[Opening Extracted material section]

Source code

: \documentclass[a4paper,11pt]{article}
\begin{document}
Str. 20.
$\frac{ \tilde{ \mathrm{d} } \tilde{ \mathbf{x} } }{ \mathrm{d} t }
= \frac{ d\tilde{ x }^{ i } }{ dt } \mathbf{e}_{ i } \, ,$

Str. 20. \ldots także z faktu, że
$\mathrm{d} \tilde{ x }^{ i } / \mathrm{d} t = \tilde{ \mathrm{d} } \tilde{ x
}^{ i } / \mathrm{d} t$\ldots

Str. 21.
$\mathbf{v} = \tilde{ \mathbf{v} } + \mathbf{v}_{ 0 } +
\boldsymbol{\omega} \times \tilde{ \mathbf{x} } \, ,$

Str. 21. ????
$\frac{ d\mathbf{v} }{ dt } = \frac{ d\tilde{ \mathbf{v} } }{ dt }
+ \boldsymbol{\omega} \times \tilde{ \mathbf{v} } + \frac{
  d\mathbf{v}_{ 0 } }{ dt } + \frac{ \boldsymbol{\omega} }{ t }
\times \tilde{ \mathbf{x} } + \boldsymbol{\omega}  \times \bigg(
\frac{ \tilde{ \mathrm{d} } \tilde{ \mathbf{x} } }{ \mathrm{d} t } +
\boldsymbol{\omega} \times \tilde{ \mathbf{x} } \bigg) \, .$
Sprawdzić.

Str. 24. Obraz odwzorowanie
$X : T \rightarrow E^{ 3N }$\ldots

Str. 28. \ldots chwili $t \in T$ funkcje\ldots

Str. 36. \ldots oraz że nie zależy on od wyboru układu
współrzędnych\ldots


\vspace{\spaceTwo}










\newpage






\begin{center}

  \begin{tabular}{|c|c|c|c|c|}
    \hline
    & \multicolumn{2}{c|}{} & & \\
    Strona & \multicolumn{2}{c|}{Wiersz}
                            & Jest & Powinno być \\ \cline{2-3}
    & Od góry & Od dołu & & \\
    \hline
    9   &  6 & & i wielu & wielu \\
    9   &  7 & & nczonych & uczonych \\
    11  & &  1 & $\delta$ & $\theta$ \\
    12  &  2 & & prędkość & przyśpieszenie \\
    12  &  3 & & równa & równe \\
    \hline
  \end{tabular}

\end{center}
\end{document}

[Closing Extracted material section]

Work to complete →
All of the entries above must be quoted exactly.

Response to the exercise →
Source code

: \documentclass[a4paper,11pt]{article}
\begin{document}
Str. 20.
$\frac{ \tilde{ \mathrm{d} } \tilde{ \mathbf{x} } }{ \mathrm{d} t }
= \frac{ d\tilde{ x }^{ i } }{ dt } \mathbf{e}_{ i } \, ,$

Str. 20. \ldots także z faktu, że
$\mathrm{d} \tilde{ x }^{ i } / \mathrm{d} t = \tilde{ \mathrm{d} } \tilde{ x
}^{ i } / \mathrm{d} t$\ldots

Str. 21.
$\mathbf{v} = \tilde{ \mathbf{v} } + \mathbf{v}_{ 0 } +
\boldsymbol{\omega} \times \tilde{ \mathbf{x} } \, ,$

Str. 21. ????
$\frac{ d\mathbf{v} }{ dt } = \frac{ d\tilde{ \mathbf{v} } }{ dt }
+ \boldsymbol{\omega} \times \tilde{ \mathbf{v} } + \frac{
  d\mathbf{v}_{ 0 } }{ dt } + \frac{ \boldsymbol{\omega} }{ t }
\times \tilde{ \mathbf{x} } + \boldsymbol{\omega}  \times \bigg(
\frac{ \tilde{ \mathrm{d} } \tilde{ \mathbf{x} } }{ \mathrm{d} t } +
\boldsymbol{\omega} \times \tilde{ \mathbf{x} } \bigg) \, .$
Sprawdzić.

Str. 24. Obraz odwzorowanie
$X : T \rightarrow E^{ 3N }$\ldots

Str. 28. \ldots chwili $t \in T$ funkcje\ldots

Str. 36. \ldots oraz że nie zależy on od wyboru układu
współrzędnych\ldots


\vspace{\spaceTwo}










\newpage






\begin{center}

  \begin{tabular}{|c|c|c|c|c|}
    \hline
    & \multicolumn{2}{c|}{} & & \\
    Strona & \multicolumn{2}{c|}{Wiersz}
                            & Jest & Powinno być \\ \cline{2-3}
    & Od góry & Od dołu & & \\
    \hline
    9   &  6 & & i wielu & wielu \\
    9   &  7 & & nczonych & uczonych \\
    11  & &  1 & $\delta$ & $\theta$ \\
    12  &  2 & & prędkość & przyśpieszenie \\
    12  &  3 & & równa & równe \\
    \hline
  \end{tabular}

\end{center}
\end{document}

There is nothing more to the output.